Jennings was first elected in 1993, so it has been some time since there was an open race for mayor in Albany, which is rather infamous for electing local leaders with longevity.

Erastus Corning served for more than 40 years, from 1942 to 1983, and died in office. He was succeeded by Tom Whalen, who chose not to seek re-election in 1993 and was succeeded by Jennings after Jennings – then a bomb-throwing maverick Common Council member – defeated the Democratic Party’s endorsed candidate and former chairman, Harold Joyce, in a hotly contested primary.

Jennings, a former Albany High School vice principal who is perhaps best known for his year-round town and bear-hugging style (with both men and women), is an ally of Gov. Andrew Cuomo. In fact, he was one of the few Democratic elected officials to support Cuomo’s ill-fated 2002 gubernatorial primary against the party favorite, then-state Comptroller H. Carl McCall.

There was some speculation when Cuomo ran in 2010 that Jennings might be tapped to be his running-mate, but the then-AG chose Rochester Mayor Bob Duffy instead. There was also talk that Jennings might join the Cuomo administration, but that never happened either.

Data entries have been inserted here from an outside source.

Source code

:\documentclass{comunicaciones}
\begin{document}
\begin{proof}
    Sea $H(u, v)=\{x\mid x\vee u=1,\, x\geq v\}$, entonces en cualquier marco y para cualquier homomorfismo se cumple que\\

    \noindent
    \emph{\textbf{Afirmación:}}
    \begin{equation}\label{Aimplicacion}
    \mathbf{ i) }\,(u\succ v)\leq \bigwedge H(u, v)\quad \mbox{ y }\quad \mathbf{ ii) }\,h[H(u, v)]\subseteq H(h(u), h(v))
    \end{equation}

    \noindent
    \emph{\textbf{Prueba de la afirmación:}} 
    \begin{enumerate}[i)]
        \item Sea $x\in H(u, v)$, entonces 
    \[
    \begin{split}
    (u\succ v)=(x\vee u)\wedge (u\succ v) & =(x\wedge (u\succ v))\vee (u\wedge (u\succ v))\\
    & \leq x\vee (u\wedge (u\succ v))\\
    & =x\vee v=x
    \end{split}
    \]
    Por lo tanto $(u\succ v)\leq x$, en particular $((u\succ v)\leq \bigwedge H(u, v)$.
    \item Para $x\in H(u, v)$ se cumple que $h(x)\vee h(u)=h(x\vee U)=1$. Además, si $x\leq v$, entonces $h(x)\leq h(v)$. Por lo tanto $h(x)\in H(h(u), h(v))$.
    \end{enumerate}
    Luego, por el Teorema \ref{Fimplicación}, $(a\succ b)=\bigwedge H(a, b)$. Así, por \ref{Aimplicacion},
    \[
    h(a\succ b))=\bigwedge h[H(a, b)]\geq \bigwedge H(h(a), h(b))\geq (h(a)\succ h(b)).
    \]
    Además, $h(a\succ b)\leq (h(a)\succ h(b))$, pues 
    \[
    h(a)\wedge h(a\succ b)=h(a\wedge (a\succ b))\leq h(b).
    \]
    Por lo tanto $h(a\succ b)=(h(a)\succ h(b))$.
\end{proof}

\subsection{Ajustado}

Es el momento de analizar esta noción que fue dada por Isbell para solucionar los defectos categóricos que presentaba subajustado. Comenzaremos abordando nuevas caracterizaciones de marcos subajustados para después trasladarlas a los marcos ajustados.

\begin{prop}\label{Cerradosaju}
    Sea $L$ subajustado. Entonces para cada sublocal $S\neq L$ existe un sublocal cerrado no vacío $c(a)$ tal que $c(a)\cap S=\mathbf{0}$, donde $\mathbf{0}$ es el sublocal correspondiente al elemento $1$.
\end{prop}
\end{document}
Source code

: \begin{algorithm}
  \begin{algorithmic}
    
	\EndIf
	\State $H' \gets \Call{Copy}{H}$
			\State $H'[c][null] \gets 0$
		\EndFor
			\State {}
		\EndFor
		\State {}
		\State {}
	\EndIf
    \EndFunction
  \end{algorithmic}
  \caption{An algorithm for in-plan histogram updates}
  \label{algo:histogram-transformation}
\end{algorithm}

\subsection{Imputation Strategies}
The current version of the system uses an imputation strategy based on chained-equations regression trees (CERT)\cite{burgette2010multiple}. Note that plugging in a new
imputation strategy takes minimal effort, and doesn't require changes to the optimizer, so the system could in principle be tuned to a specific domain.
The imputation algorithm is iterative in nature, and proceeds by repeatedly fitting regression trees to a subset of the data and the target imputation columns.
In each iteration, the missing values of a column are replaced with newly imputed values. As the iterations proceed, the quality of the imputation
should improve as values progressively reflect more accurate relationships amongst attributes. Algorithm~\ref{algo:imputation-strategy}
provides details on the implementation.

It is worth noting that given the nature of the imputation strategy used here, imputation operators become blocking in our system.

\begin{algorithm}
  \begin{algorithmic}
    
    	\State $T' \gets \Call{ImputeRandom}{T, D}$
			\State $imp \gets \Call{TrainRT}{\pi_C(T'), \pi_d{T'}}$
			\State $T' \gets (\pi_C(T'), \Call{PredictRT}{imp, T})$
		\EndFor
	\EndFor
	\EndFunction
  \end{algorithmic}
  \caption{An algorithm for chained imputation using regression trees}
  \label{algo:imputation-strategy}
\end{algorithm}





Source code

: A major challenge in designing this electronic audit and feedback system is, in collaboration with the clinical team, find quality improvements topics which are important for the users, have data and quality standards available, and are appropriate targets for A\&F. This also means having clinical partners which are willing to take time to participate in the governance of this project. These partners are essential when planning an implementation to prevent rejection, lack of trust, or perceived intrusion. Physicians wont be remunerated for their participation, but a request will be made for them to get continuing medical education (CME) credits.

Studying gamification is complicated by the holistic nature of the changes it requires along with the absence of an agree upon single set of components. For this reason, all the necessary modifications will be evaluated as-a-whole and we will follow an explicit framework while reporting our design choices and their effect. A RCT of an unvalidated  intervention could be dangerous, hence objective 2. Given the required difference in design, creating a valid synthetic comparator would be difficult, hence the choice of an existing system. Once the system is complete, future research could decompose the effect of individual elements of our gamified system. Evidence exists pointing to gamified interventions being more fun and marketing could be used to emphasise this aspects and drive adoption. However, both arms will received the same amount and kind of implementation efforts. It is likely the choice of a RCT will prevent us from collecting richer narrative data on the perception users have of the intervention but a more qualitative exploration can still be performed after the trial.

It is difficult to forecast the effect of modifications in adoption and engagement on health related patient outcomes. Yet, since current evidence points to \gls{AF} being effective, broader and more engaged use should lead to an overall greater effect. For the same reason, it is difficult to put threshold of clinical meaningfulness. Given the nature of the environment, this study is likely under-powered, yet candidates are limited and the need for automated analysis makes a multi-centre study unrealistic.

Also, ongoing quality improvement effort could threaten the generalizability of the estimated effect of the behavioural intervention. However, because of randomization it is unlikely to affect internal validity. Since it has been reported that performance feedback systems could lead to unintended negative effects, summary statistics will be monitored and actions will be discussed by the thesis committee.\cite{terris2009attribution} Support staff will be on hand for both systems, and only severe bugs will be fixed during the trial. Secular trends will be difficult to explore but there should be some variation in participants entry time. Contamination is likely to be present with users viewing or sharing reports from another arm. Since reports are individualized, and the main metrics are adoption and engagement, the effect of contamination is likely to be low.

With this decision, the fall election season just got a whole lot more interesting in Albany. City Treasurer Kathy Sheehan and 11th Ward Democratic Leader Corey Ellis have already announced their campaigns, which would have set Jennings up in a three-way primary at a time when some observers are starting to talk about the need for new blood in City Hall.

Now that this is an open seat, however, it’s possible more contenders will jump into the race. It seems a little late in the game, since the race will likely be decided in the September primary, given the city’s Democrat enrollment edge. But, then again, petitioning doesn’t begin until next month.